“A Frontend Server, Front to Back” by Zach Tellman
Story of a front-end server aka a gateway server, a routing server
For Fitbit, needed because a monolith needed to be broken up [i.e. the way microservices need routing]
Fitbit Frontend Server Responsibilities
- Route traffic
- Validate traffic
- Shape traffic
4 Important Properties (in order of importance-ish)
- Transparent
- extensive, quality metrics
- easy to reason about internal workings
- Stable
- not crash
- robust to malicious requests
- robust to high traffic (e.g. shed traffic)
- Fast
- minimal overhead
- predictable performance
- mitigate slow backend
- Extensible
- small, easy to understand, easy to change, adapt
- yet change should make it hard to violate other 3 properties
- i.e. “indicate how it’s meant to be changed”
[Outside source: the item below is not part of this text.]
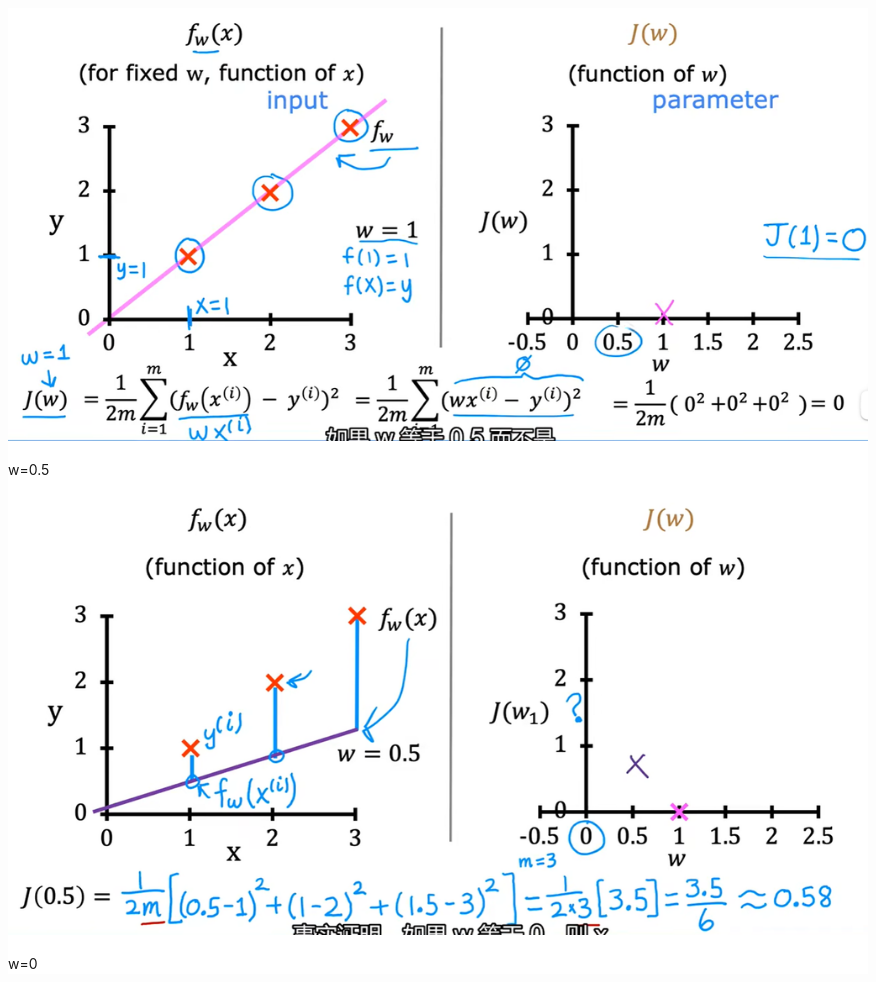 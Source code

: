 ![image-20221101204430385](DL/photo/image-20221101204430385.png)

w=0.5

![image-20221101204741335](DL/photo/image-20221101204741335.png)

w=0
System Design: Looking at the Extremes
Consider:
- What extremes should the system handle e.g. peak req/sec
- What should the system do when going above/under the extremes
Frontend Uses Async: Issues
- Faster, more throughput
- Less transparent
- no immediately obvious stack traces
- no easy-to-reason about single thread of execution
- Less extensible
- callbacks everywhere, less obvious for newcomers to reason about
Adding Transparency: State Machine & Passports
- Possible code paths are represented on a FSM-like diagram
- Code stamps a passport-object that maps to the diagram
Requests in Queues and Handling: Latency, Throughput, Resource Usage
Somewhat conflicting possible optimizations: - resource usage - make sure no resource is idle, min resources - latency per request - all requests get served immediately - throughput - volume but not necessarily low latency though
Load Balancing Techniques
Goal: - Minimize latency - Distribute work - Deal with workers that are unpredictably slow
- Round Robin:
- simple, predictable
- slow workers gets as many requests as fast workers
- amplifies slowdowns
- Least In-Flight:
- keeps track of queued requests per worker
- least busy gets next request
- more complex, less transparent, more overhead
- great: slow worker gets few requests
- bad: fast worker can just mean rapid erroring out
- amplifies requests erroring out as all traffic is sent to erroring out worker
- keeps track of queued requests per worker
- Least In-Correct-Flight
- also keep track of worker errors
- don’t entirely starve erroring servers
Important Metrics
"You improve what you measure"
Or
"Everything you ignore get worse"
- p999 Overhead
- introduced by frontend server e.g. GC, computing routing
- request rate
- error rate
Lessons Learned
- Articulate goals and prioritize
- Model extremes of the system, decide on behavior
- Choose metrics